Extracted information below:

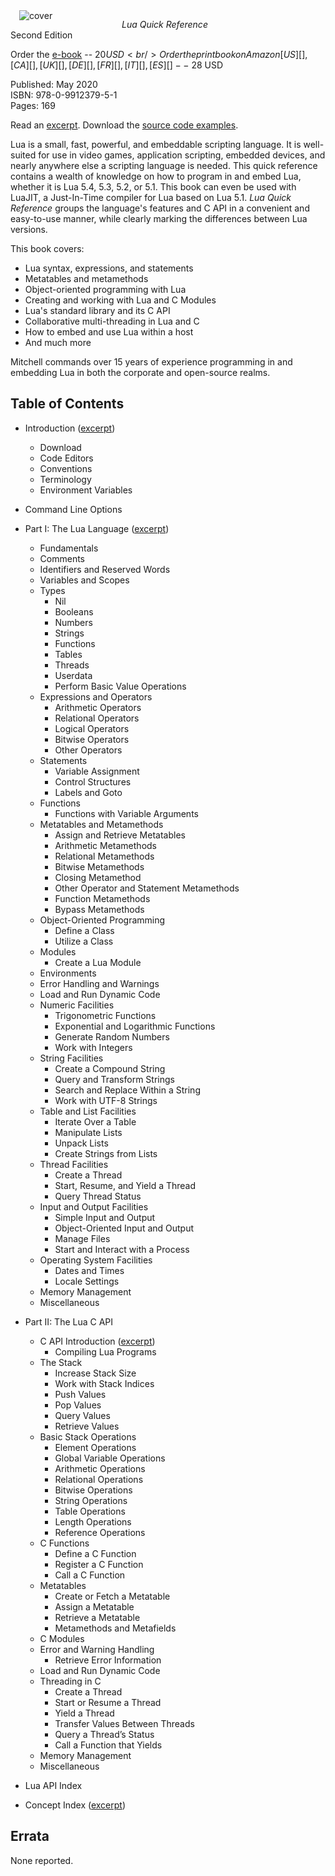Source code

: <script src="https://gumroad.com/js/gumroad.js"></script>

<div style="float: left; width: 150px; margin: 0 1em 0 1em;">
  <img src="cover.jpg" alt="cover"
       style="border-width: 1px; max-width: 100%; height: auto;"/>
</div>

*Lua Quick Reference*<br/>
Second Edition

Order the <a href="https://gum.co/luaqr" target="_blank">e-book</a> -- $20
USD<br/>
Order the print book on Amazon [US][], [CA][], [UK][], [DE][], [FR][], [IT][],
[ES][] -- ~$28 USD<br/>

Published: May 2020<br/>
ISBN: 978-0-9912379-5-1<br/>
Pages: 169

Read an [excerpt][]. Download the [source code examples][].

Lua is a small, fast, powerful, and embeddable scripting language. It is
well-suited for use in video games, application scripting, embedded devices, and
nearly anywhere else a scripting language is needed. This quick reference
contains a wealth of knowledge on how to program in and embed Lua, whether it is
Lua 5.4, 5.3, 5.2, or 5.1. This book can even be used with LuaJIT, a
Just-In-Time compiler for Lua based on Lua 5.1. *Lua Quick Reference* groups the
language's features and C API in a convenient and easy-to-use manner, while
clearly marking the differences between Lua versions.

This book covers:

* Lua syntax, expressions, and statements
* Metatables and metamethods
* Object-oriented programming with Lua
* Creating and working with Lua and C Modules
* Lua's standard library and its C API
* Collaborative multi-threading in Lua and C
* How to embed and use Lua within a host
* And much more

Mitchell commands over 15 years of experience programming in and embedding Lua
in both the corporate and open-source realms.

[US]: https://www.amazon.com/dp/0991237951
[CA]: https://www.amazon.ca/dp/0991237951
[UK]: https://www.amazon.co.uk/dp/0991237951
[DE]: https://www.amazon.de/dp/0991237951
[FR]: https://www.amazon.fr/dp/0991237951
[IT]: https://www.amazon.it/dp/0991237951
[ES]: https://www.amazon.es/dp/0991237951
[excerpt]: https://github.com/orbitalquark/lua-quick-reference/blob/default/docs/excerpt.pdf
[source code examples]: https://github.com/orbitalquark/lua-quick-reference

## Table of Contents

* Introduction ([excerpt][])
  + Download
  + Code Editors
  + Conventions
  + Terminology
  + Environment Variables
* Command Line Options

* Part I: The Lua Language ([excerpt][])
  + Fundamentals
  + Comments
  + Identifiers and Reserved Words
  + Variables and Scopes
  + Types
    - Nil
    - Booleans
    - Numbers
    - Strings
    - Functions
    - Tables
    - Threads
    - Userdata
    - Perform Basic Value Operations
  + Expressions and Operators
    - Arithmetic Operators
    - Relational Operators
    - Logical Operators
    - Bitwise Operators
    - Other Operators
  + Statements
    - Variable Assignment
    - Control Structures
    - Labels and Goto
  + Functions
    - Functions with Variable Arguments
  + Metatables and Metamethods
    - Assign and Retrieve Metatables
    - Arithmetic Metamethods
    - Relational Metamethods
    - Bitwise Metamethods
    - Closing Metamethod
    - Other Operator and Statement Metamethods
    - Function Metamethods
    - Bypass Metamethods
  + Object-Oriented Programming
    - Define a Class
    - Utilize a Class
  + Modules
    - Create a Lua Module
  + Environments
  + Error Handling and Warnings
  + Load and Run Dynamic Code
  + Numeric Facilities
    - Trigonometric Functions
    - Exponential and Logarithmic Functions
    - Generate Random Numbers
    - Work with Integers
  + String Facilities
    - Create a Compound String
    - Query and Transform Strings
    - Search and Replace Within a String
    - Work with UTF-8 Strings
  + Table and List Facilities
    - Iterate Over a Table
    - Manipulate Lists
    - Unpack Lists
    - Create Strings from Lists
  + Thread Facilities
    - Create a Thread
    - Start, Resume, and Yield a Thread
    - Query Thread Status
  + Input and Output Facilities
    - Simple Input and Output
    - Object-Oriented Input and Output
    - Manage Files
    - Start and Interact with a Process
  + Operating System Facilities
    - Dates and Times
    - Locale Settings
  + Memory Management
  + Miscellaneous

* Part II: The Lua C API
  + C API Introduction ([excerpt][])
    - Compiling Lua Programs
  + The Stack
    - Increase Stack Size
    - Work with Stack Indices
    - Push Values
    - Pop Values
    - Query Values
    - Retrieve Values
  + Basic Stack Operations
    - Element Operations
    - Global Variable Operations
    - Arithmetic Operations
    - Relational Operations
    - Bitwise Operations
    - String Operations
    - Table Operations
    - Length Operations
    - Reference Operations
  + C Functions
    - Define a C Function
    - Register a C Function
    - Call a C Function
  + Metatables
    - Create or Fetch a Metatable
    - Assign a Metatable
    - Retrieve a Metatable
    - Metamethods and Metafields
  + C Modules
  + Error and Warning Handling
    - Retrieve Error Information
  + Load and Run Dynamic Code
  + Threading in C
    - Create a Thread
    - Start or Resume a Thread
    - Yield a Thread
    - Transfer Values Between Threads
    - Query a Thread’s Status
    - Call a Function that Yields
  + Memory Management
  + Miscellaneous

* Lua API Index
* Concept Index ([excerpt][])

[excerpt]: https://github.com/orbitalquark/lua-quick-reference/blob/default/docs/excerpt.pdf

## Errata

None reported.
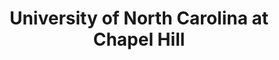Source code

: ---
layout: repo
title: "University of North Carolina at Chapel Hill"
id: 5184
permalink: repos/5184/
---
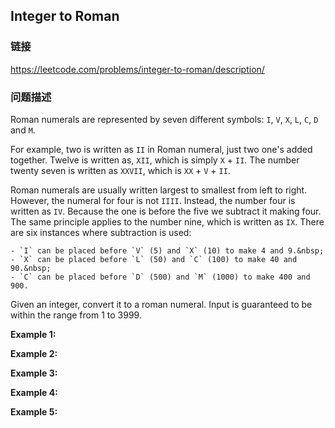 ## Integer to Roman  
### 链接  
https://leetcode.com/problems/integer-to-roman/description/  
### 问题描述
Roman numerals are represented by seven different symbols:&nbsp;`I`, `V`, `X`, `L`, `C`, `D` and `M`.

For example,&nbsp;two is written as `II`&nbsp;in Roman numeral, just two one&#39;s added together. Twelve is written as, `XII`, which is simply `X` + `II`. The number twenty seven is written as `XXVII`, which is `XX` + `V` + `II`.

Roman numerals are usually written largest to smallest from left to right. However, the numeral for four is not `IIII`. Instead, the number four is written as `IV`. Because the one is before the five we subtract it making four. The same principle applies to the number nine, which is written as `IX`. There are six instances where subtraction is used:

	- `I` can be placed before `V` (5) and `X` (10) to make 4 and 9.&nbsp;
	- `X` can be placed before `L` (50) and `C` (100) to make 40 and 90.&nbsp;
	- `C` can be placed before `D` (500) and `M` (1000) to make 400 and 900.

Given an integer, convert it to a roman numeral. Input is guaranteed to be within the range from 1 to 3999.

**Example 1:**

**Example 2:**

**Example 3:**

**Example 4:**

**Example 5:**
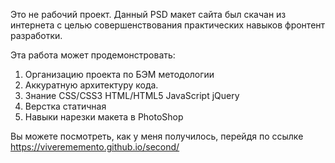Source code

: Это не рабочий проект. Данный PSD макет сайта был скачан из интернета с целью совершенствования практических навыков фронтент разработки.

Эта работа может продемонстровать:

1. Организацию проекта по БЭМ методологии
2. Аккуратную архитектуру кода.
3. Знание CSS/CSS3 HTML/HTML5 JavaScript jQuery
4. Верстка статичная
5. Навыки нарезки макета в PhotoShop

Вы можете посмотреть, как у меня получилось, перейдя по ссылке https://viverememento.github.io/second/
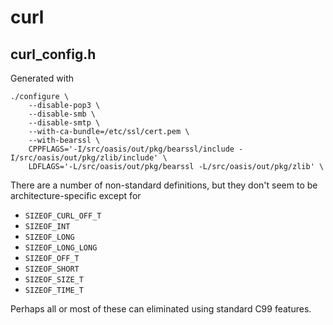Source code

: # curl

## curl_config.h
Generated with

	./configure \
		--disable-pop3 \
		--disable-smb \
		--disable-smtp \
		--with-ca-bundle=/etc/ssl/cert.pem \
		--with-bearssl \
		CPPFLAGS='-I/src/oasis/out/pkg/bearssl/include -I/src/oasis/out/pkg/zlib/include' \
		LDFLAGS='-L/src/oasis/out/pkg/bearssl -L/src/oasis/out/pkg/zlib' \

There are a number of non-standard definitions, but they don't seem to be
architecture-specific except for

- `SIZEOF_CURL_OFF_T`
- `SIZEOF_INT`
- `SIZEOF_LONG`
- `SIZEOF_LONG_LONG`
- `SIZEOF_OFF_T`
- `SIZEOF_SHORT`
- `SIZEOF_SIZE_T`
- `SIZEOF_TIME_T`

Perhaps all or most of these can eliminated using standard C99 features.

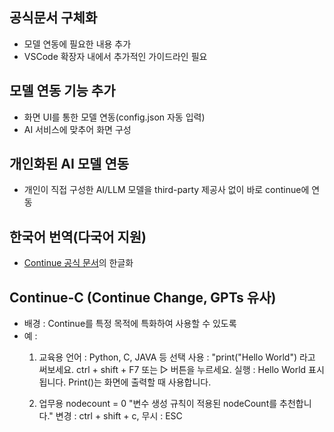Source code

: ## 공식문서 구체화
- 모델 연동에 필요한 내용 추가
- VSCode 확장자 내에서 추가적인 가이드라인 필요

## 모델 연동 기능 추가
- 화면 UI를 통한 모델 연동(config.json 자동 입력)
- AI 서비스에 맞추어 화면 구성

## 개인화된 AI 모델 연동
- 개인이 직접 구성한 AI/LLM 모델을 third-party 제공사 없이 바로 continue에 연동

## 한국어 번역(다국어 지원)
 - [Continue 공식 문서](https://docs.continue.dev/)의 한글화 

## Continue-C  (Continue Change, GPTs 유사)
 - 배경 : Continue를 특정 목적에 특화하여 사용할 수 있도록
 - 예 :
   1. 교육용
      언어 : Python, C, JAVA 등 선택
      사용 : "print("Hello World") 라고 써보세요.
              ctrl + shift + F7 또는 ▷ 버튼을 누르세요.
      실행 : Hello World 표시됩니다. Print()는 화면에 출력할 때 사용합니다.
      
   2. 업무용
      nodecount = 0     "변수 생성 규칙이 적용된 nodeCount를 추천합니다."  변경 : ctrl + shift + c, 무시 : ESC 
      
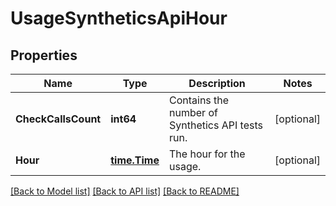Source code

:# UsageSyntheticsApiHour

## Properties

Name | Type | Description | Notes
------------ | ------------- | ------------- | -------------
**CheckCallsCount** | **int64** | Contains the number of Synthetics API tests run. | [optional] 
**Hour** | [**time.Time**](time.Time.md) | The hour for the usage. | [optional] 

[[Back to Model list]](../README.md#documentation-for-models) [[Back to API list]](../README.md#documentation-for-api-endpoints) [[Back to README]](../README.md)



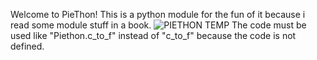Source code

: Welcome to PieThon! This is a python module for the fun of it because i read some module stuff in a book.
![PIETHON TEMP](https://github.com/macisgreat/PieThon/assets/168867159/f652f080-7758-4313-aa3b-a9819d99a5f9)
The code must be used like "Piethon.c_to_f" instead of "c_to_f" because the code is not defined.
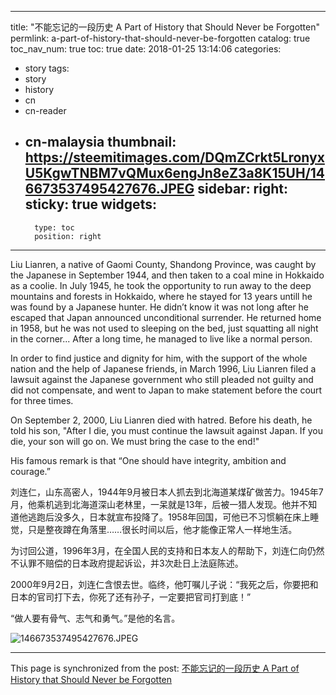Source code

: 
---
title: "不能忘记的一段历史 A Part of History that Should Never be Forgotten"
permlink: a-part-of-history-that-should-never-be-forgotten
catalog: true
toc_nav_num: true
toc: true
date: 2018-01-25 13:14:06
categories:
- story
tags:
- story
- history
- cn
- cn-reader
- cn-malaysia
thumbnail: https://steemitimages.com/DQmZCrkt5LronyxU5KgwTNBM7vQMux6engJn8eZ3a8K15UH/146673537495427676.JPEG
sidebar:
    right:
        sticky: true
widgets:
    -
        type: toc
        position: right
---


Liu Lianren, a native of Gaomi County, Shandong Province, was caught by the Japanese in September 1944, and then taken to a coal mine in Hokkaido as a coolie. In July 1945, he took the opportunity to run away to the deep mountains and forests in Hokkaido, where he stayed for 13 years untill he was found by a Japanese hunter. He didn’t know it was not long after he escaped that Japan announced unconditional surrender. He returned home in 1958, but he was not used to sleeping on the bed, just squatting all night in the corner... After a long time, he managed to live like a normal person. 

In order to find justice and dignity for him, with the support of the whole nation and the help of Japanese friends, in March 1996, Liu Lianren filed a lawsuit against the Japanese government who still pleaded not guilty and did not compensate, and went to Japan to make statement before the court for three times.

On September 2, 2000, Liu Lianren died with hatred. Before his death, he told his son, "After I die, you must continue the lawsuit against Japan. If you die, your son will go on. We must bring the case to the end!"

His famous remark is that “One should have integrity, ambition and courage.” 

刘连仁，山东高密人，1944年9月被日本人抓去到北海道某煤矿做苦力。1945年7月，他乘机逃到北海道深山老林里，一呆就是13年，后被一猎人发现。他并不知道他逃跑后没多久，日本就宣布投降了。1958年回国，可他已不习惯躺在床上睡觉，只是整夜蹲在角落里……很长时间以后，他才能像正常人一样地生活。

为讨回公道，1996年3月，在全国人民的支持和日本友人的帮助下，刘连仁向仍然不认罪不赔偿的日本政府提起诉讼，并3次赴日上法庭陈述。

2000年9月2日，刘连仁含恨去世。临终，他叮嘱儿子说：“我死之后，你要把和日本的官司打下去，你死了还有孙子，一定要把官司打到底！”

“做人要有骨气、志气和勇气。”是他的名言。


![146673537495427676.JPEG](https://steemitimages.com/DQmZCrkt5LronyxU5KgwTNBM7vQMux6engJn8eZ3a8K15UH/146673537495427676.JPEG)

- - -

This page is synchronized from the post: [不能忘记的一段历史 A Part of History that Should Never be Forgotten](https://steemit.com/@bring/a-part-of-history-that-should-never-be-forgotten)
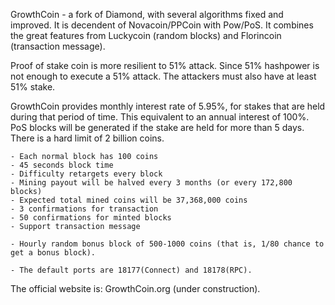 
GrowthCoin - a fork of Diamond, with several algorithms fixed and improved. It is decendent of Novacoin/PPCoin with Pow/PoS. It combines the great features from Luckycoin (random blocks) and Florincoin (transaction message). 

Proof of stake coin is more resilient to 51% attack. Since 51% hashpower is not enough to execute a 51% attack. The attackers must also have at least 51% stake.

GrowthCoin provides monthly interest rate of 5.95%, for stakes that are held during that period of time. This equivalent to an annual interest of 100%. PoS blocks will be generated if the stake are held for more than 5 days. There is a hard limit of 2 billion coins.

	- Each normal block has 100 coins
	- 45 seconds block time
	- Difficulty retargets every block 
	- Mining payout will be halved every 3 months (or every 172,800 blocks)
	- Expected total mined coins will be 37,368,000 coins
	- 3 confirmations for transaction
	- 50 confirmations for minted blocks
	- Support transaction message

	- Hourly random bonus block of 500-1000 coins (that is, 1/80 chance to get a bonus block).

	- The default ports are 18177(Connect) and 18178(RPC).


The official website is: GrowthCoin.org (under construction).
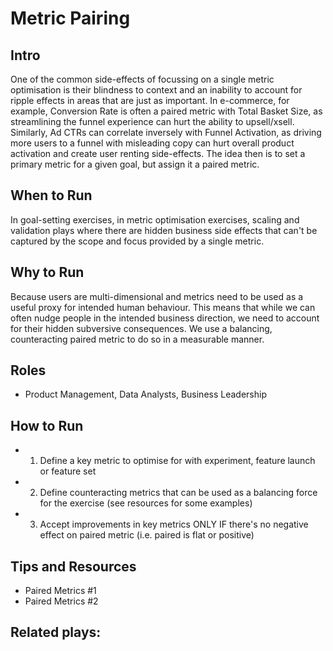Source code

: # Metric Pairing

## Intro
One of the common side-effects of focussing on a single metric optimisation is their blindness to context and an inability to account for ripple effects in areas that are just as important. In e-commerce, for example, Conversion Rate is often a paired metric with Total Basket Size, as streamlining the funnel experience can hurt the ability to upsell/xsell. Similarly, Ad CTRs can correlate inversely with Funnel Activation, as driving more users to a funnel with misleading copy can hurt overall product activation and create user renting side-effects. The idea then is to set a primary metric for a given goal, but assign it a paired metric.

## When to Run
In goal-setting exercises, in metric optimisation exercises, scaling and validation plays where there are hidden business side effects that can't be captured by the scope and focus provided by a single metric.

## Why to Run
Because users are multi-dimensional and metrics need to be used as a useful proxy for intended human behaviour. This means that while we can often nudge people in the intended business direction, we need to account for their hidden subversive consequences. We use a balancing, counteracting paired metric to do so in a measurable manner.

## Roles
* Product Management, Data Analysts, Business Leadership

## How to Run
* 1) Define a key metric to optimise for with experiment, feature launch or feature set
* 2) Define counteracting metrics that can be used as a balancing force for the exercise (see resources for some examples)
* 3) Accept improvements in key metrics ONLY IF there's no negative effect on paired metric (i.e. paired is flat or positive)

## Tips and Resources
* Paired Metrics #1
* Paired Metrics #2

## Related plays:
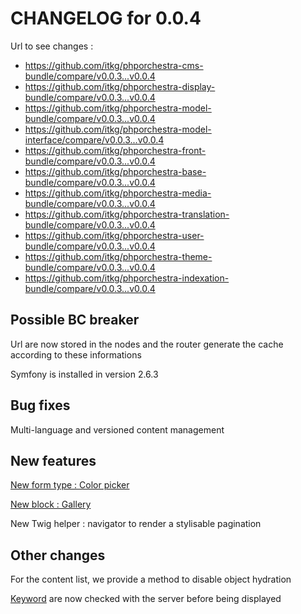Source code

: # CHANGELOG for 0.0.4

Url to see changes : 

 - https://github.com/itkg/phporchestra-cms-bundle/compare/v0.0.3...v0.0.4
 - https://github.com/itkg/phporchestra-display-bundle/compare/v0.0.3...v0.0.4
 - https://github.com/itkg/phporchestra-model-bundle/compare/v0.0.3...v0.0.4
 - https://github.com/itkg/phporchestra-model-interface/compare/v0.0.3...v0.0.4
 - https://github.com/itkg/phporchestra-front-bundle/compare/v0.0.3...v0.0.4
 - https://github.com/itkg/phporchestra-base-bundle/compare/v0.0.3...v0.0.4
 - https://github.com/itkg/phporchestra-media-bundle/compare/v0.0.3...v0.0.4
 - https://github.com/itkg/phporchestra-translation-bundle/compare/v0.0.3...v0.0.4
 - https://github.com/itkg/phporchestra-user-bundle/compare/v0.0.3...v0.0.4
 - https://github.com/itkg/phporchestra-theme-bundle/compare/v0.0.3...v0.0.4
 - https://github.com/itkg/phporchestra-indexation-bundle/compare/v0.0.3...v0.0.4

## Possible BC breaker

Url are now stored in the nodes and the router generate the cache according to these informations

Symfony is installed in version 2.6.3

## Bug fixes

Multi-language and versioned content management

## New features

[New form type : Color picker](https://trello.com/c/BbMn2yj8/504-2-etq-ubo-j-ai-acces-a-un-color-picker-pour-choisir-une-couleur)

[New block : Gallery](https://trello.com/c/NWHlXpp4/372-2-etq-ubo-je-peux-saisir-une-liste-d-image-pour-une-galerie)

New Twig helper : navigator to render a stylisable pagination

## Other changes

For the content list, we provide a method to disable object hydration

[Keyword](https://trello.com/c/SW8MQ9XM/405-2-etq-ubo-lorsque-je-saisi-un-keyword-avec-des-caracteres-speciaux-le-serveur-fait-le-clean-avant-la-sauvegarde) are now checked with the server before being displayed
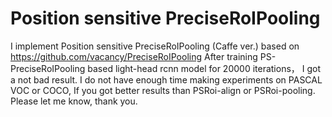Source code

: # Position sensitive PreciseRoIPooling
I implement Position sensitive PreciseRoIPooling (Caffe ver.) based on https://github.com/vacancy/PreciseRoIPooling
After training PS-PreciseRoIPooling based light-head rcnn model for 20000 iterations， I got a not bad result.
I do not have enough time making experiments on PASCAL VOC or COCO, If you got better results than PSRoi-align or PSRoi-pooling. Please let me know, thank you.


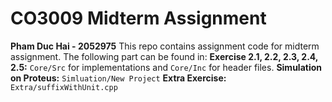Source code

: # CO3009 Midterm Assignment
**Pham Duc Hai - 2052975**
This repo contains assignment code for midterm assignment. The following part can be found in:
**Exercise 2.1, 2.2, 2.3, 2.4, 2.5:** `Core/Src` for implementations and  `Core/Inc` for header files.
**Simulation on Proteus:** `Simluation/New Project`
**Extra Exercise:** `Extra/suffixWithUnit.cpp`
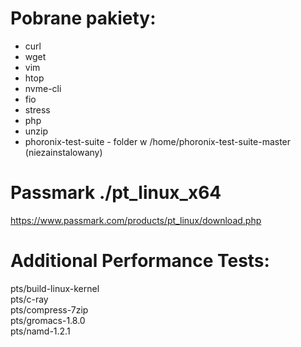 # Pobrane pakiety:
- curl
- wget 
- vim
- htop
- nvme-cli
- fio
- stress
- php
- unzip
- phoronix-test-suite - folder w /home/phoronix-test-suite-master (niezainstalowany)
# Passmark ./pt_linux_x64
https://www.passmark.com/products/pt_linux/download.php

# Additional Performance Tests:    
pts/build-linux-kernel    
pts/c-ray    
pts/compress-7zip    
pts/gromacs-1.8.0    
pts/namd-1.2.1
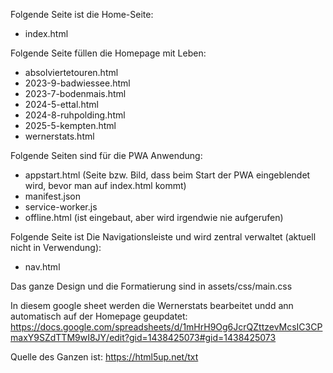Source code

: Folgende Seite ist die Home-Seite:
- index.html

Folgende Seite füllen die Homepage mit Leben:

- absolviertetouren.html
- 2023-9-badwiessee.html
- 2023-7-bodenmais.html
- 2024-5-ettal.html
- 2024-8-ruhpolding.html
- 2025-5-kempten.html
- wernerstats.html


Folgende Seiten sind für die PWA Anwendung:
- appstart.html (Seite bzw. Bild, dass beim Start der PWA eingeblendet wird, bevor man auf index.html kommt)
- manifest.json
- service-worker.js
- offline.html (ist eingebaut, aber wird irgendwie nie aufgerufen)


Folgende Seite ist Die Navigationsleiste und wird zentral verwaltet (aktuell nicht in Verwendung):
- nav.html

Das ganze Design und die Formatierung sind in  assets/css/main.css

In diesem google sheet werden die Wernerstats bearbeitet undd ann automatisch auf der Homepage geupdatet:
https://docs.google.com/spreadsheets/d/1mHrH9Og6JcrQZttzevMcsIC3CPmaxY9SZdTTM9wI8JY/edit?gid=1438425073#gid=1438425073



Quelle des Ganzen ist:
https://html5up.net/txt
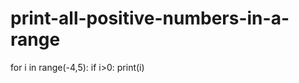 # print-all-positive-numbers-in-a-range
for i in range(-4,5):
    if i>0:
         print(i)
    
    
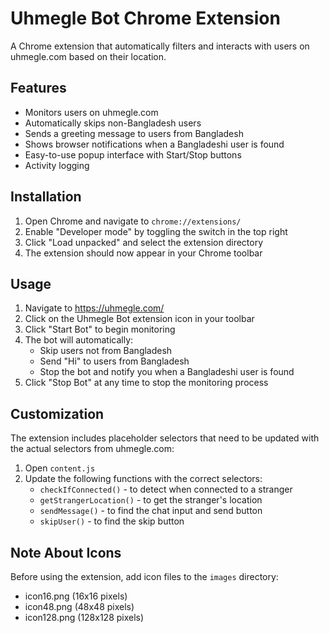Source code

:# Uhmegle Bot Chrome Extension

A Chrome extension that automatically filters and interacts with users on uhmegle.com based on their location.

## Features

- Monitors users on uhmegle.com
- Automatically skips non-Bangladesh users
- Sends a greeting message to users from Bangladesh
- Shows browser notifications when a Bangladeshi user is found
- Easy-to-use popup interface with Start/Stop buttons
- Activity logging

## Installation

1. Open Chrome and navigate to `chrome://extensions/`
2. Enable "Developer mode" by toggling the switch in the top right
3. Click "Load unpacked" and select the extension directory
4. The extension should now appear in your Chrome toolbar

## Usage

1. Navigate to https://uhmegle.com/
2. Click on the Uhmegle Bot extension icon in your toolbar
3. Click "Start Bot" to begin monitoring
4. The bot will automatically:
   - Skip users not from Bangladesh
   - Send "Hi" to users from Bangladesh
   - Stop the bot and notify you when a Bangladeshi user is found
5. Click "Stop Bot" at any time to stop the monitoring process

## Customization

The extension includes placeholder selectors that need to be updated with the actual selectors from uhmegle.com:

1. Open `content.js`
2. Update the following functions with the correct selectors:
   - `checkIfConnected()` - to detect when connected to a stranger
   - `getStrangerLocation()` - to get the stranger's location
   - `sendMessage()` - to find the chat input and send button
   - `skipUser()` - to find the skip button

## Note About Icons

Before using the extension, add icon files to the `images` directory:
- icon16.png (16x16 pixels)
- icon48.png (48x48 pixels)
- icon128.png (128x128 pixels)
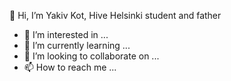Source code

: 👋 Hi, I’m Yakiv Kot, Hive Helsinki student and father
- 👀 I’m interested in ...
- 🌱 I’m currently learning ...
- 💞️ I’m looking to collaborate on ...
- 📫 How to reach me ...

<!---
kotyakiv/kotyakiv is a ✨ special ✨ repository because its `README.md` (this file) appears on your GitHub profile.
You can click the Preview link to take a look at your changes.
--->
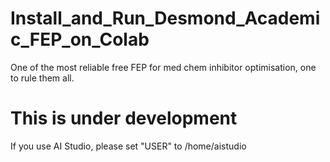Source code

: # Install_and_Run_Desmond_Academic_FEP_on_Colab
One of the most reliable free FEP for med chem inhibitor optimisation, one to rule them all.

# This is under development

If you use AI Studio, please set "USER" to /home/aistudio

End of Extracted information.

Aim of the exercise >> From the records above, copy each line in which the string "selectors" occurs.

Exercise response >>
The extension includes placeholder selectors that need to be updated with the actual selectors from uhmegle.com:
2. Update the following functions with the correct selectors:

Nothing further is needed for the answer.